Nous sommes dans les années 1953-1954 et à cette époque Louis Armstrong, dans le cadre de ses grandes tournées européennes, faisait escale de temps en temps au Colisée, lieu mythique de Nîmes où tous les grands noms du jazz se sont succédés (Sidney Bechet, Duke Ellington, Bill Coleman…). Au cours de l’un de ses concerts il se fendit la lèvre, assez sérieusement pour l'obliger à prendre quelques jours de repos : il les passa à Anduze, logeant à l'hôtel du Luxembourg et accompagné de son acupuncteur personnel.
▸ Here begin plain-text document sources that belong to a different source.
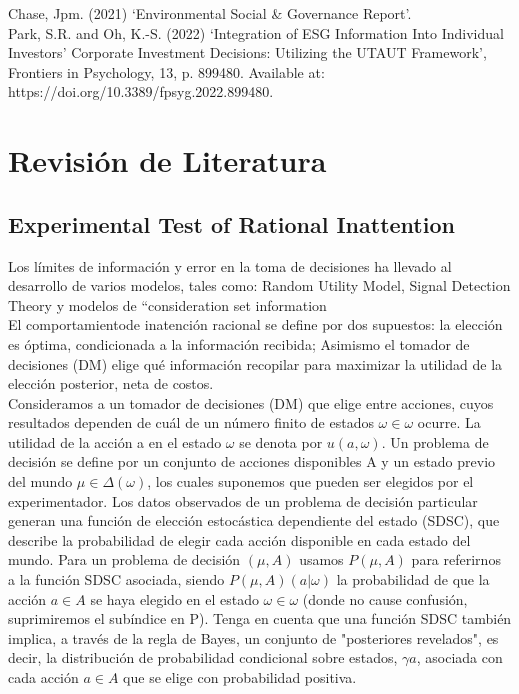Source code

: \documentclass[11pt,letterpaper]{article}
\begin{document}
\noindent Chase, Jpm. (2021) ‘Environmental Social \& Governance Report’.\\

\noindent Park, S.R. and Oh, K.-S. (2022) ‘Integration of ESG Information Into Individual Investors’ Corporate Investment Decisions: Utilizing the UTAUT Framework’, Frontiers in Psychology, 13, p. 899480. Available at: https://doi.org/10.3389/fpsyg.2022.899480.\\



\section{Revisión de Literatura}


\subsection{Experimental Test of Rational Inattention}

Los límites de información y error en la toma de decisiones ha llevado al desarrollo de varios modelos, tales como: Random Utility Model, Signal Detection Theory y modelos de “consideration set information\\

El comportamientode inatención racional se define por dos supuestos: la elección es óptima, condicionada a la información recibida; Asimismo el tomador de decisiones (DM) elige qué información recopilar para maximizar la utilidad de la elección posterior, neta de costos.\\

Consideramos a un tomador de decisiones (DM) que elige entre acciones, cuyos resultados dependen de cuál de un número finito de estados $\omega \in \omega$ ocurre. La utilidad de la acción a en el estado $\omega$ se denota por $u(a, \omega)$. Un problema de decisión se define por un conjunto de acciones disponibles A y un estado previo del mundo $\mu \in \Delta(\omega)$, los cuales suponemos que pueden ser elegidos por el experimentador. Los datos observados de un problema de decisión particular generan una función de elección estocástica dependiente del estado (SDSC), que describe la probabilidad de elegir cada acción disponible en cada estado del mundo. Para un problema de decisión $(\mu, A)$ usamos $P(\mu,A)$ para referirnos a la función SDSC asociada, siendo $P(\mu,A)(a|\omega)$ la probabilidad de que la acción $a \in A$ se haya elegido en el estado $\omega \in \omega$ (donde no cause confusión, suprimiremos el subíndice en P). Tenga en cuenta que una función SDSC también implica, a través de la regla de Bayes, un conjunto de "posteriores revelados", es decir, la distribución de probabilidad condicional sobre estados, $\gamma a$, asociada con cada acción $a \in A$ que se elige con probabilidad positiva.\\
\end{document}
Certains soirs, ses amis musiciens venaient lui rendre visite et cela se terminait inévitablement par un bœuf, sous le regard médusé et admiratif d'un auditoire improbable, dont l’Anduzien Louis Renaud, jeune homme à l’époque, qui me raconta au détour d’une conversation ce magnifique témoignage !
Il faut dire que tous ces artistes étaient un peu chez eux à l’hôtel, car chez Jean Heurtel. Tout en tenant l’établissement avec son épouse et sa belle-sœur, celui-ci était aussi un batteur amateur talentueux et passionné de jazz ; un habitué du Colisée et autre Hot Club de Nîmes entretenant des liens amicaux avec tout ce petit monde musical…
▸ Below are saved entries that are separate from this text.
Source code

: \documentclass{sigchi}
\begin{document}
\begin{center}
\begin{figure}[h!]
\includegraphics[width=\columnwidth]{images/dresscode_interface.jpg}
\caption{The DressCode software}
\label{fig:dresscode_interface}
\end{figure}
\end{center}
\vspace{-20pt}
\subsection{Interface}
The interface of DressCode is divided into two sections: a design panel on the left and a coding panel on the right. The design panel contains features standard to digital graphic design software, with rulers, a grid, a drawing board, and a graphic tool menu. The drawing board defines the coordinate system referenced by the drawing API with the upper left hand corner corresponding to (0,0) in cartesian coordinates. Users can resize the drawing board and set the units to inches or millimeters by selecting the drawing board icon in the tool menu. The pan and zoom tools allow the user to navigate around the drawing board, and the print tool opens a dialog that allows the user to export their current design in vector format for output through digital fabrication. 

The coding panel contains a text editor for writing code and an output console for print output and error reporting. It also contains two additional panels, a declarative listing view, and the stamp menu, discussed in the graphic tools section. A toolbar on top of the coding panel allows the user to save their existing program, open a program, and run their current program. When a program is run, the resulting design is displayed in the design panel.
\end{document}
Lors d’une belle manifestation consacrée au jazz en août 2010 au parc des Cordeliers, j'ai eu l'occasion de raconter cette anecdote authentique à Patrick Artero. Je crois que ce grand trompettiste, l'un des plus doué de sa génération et qui allie, en dehors du talent, gentillesse et simplicité, avait pris plaisir à l'entendre…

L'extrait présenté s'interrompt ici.